Metadata-Version: 2.1
Name: fastpivot
Version: 0.1.2
Summary: Fast implementation of pandas.pivot_table
Home-page: https://github.com/SethEBaldwin/fastpivot
Author: Seth Baldwin
Author-email: seth.e.baldwin@gmail.com
License: UNKNOWN
Project-URL: Bug Tracker, https://github.com/SethEBaldwin/fastpivot/issues
Description: # FastPivot
        A basic but fast reconstruction of pandas.pivot_table
        Contains two functions: fastpivot.pivot_table and fastpivot.pivot_sparse
        
        # Installation
        
        pip install -i https://pypi.org/simple/ fastpivot==0.1.0
        
        # Example
        
        import pandas as pd
        import numpy as np
        import time
        from fastpivot import pivot_table, pivot_sparse
        
        N_ROWS = 100000
        N_COLS = 1000
        N_IDX = 1000
        
        NAME_IDX = 'pivot_idx'
        NAME_COL = 'pivot_col'
        NAME_VALUE = 'value'
        
        col1 = ['idx{}'.format(x) for x in np.random.randint(0, N_IDX, size=N_ROWS)]

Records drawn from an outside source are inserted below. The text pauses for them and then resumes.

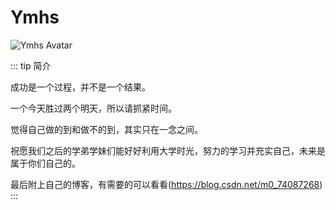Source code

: # Ymhs

<img :src="$withBase('/member_avatar/Ymhs.jpg')" alt="Ymhs Avatar">

::: tip 简介

成功是一个过程，并不是一个结果。

一个今天胜过两个明天，所以请抓紧时间。

觉得自己做的到和做不的到，其实只在一念之间。

祝愿我们之后的学弟学妹们能好好利用大学时光，努力的学习并充实自己，未来是属于你们自己的。

最后附上自己的博客，有需要的可以看看(https://blog.csdn.net/m0_74087268)
:::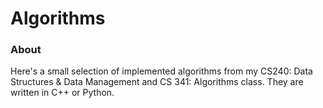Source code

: # Algorithms
### About
Here's a small selection of implemented algorithms from my CS240: Data Structures & Data Management and CS 341: Algorithms class. They are written in C++ or Python.
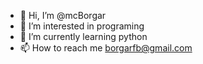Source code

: - 👋 Hi, I’m @mcBorgar
- 👀 I’m interested in programing
- 🌱 I’m currently learning python
- 📫 How to reach me borgarfb@gmail.com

        col2 = ['col{}'.format(x) for x in np.random.randint(0, N_COLS, size=N_ROWS)]
        col3 = [x for x in np.random.normal(size=N_ROWS)]
        
        data = np.transpose([col1, col2, col3])
        df = pd.DataFrame(data, columns=[NAME_IDX, NAME_COL, NAME_VALUE], index=range(len(data)))
        df[NAME_VALUE] = df[NAME_VALUE].astype(np.float64)
        print(df)
        
        msg = 'cython'
        tick = time.perf_counter()
        pivot_cython = pivot_table(df, index=NAME_IDX, columns=NAME_COL, values=NAME_VALUE, fill_value=0.0, aggfunc='sum')
        print(msg, time.perf_counter() - tick)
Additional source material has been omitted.